Records for this task: Begin

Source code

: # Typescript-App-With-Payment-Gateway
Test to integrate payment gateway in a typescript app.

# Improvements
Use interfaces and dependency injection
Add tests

Records for this task: End
Records for this task: Begin

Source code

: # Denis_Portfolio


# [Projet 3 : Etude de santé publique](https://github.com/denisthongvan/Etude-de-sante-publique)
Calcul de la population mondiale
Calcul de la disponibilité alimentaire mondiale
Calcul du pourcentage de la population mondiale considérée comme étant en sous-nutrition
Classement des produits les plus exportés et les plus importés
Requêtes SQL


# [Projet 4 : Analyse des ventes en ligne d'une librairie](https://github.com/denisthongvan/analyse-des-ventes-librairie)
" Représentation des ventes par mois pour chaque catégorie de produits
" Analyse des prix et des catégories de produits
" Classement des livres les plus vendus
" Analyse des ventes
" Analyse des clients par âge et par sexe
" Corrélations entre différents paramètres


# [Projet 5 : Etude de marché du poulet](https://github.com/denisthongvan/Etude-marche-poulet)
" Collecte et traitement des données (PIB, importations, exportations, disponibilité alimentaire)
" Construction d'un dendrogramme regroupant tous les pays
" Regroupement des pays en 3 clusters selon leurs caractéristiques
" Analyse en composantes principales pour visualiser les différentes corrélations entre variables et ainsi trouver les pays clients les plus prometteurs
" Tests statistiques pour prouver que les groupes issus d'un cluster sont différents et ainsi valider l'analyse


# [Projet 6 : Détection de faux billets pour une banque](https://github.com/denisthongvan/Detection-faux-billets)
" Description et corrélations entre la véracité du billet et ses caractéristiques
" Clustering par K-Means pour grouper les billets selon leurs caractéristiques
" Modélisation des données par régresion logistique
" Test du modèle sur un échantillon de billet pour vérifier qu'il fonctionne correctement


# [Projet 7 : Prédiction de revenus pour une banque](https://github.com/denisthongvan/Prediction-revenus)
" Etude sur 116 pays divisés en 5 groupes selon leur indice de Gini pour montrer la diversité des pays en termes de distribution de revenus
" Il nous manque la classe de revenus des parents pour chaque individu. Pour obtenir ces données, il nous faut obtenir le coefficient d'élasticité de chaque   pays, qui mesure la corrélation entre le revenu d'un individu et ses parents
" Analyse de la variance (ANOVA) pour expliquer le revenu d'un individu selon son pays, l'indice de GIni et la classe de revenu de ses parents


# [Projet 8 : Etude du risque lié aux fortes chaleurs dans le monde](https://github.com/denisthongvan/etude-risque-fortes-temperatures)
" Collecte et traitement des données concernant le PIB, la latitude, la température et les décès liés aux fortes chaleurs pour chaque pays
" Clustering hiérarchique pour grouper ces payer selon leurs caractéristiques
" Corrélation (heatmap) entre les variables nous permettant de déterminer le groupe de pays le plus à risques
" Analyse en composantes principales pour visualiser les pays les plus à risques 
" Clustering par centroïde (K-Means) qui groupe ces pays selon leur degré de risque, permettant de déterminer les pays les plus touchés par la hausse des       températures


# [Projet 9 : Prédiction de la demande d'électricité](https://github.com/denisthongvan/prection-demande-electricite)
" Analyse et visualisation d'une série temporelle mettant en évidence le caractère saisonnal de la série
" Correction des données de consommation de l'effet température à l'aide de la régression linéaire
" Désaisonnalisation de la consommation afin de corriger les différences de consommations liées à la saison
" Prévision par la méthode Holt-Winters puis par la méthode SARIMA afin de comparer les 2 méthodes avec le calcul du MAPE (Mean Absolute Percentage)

Records for this task: End

§ Activity:
Find the word "variables" in the records, and report each line that has it.

§ Answer space:
" Analyse en composantes principales pour visualiser les différentes corrélations entre variables et ainsi trouver les pays clients les plus prometteurs
" Corrélation (heatmap) entre les variables nous permettant de déterminer le groupe de pays le plus à risques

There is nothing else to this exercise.